不動産売却にかかる譲渡所得税の基本的な計算方法
不動産を売却して利益が出た場合は、譲渡所得に対して所得税や住民税がかかります。譲渡所得は、売却価格から取得費と譲渡費用を差し引き、利用できる特別控除があれば、さらに差し引いて計算します。取得費には購入代金や購入時の手数料などが含まれますが、建物部分は所有期間に応じた減価償却費相当額を差し引く必要があります。譲渡費用には、売却時の仲介手数料や測量費、売買契約書の印紙代など、売却に直接必要となった費用が該当します。
所有期間によって変わる税率と注意点
税率は、売却した年の一月一日時点における所有期間で変わります。
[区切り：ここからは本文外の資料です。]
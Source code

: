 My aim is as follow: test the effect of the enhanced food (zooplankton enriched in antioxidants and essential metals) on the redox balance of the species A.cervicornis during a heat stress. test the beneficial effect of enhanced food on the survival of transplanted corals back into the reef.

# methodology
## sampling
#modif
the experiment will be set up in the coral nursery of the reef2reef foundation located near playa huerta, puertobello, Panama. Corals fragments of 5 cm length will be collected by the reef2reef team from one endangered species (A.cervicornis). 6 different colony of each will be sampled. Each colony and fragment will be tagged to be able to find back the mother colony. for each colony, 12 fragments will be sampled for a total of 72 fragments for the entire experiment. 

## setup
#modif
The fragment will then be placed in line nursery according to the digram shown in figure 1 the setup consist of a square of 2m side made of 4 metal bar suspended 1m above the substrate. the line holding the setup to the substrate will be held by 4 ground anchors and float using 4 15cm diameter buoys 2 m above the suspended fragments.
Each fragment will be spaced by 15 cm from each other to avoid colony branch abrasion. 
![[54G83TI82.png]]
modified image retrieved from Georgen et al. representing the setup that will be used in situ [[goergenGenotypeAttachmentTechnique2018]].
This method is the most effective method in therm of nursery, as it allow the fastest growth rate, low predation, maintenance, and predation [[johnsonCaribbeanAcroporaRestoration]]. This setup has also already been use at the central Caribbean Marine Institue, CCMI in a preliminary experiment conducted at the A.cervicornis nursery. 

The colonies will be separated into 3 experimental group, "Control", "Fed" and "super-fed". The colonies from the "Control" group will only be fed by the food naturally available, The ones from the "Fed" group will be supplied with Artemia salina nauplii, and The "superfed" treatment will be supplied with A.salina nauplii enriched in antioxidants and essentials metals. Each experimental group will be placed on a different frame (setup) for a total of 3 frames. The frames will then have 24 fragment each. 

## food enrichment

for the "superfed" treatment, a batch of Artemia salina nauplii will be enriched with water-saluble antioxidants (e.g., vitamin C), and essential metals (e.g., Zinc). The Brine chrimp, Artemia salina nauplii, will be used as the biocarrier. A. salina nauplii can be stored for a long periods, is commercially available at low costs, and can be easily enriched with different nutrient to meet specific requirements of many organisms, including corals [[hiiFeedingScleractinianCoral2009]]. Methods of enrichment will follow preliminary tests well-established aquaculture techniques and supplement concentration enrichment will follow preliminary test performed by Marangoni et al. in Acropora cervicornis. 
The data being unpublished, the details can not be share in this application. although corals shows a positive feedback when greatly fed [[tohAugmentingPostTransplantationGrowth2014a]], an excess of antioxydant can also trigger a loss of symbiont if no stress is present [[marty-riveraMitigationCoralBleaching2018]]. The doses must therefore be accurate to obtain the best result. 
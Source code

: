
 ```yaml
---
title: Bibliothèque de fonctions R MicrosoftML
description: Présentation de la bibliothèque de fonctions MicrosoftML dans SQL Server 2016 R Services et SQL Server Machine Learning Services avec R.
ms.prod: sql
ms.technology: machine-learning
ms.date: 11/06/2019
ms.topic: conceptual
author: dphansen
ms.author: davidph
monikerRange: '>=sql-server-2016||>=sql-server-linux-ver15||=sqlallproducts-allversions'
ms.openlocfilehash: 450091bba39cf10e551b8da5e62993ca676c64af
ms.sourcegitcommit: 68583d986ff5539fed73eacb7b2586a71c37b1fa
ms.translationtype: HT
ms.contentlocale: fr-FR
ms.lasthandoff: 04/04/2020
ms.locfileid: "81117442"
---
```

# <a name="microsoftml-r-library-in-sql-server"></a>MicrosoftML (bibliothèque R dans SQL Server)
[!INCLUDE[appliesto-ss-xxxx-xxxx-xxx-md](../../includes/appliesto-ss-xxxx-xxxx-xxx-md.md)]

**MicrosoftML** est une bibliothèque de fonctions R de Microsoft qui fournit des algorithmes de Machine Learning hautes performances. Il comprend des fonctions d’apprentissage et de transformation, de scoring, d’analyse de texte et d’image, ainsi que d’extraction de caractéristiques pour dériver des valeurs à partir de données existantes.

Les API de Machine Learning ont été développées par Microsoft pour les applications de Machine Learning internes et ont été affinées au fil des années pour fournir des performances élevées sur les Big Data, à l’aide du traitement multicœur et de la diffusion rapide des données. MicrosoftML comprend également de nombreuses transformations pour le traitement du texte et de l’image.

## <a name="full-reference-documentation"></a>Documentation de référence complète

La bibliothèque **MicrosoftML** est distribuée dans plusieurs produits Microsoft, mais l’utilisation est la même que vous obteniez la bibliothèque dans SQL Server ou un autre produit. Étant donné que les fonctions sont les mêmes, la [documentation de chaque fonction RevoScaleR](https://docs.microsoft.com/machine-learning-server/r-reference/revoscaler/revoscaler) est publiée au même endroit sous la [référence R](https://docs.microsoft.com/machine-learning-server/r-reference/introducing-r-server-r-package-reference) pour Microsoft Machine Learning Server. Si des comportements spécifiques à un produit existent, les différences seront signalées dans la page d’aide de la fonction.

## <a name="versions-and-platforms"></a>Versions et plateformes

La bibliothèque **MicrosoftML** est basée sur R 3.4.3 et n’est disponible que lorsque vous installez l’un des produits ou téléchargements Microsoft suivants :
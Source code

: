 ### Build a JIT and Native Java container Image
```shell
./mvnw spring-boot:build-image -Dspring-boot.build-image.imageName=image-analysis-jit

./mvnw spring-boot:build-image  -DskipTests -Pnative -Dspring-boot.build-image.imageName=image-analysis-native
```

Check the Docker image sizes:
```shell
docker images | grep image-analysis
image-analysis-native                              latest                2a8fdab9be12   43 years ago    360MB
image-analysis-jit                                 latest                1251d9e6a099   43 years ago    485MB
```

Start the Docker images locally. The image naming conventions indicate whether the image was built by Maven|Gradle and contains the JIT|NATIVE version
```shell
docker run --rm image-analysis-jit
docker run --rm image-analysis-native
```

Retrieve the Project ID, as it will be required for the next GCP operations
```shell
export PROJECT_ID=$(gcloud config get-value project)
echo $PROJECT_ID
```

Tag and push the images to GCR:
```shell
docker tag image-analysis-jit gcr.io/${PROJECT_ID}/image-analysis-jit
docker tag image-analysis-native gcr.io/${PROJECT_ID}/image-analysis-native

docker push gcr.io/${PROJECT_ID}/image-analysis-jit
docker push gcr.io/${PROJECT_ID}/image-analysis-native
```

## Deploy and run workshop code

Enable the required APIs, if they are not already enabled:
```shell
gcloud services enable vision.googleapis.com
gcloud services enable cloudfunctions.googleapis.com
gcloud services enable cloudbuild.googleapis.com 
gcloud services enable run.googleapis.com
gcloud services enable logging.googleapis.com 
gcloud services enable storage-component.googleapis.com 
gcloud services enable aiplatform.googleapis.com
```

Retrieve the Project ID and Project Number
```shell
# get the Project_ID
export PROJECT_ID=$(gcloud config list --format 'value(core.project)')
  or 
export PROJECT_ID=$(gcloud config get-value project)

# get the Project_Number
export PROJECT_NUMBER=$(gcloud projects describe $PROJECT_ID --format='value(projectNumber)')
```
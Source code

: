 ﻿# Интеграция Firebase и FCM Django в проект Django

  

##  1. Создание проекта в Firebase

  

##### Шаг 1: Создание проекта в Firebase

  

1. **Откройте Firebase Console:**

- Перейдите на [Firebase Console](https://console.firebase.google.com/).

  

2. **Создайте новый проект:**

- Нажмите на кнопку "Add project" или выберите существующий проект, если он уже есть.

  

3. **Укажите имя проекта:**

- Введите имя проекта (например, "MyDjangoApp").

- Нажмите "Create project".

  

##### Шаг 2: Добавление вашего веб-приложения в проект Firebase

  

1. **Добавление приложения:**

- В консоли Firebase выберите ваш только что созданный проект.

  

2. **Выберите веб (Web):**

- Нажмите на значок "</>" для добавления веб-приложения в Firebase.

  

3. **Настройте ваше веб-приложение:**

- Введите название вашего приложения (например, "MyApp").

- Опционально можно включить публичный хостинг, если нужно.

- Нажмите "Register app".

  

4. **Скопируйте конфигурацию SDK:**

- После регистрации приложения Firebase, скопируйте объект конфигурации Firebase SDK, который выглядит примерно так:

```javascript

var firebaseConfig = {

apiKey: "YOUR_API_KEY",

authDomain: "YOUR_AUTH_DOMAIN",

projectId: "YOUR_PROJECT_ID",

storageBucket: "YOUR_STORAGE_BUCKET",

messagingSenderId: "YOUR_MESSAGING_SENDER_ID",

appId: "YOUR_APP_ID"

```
所有期間が五年を超える場合は長期譲渡所得となり、所得税十五パーセントと住民税五パーセントが基本です。五年以下の場合は短期譲渡所得となり、所得税三十パーセントと住民税九パーセントが基本となります。さらに、所得税には復興特別所得税が加算されます。たとえば、売却価格が三千万円、取得費が二千万円、譲渡費用が百万円なら、特別控除を考慮しない譲渡所得は九百万円です。ただし、マイホームの売却では一定の条件を満たすと三千万円の特別控除などを利用できる可能性があります。購入時と売却時の資料を整理し、適用条件を確認しながら計算することが大切です。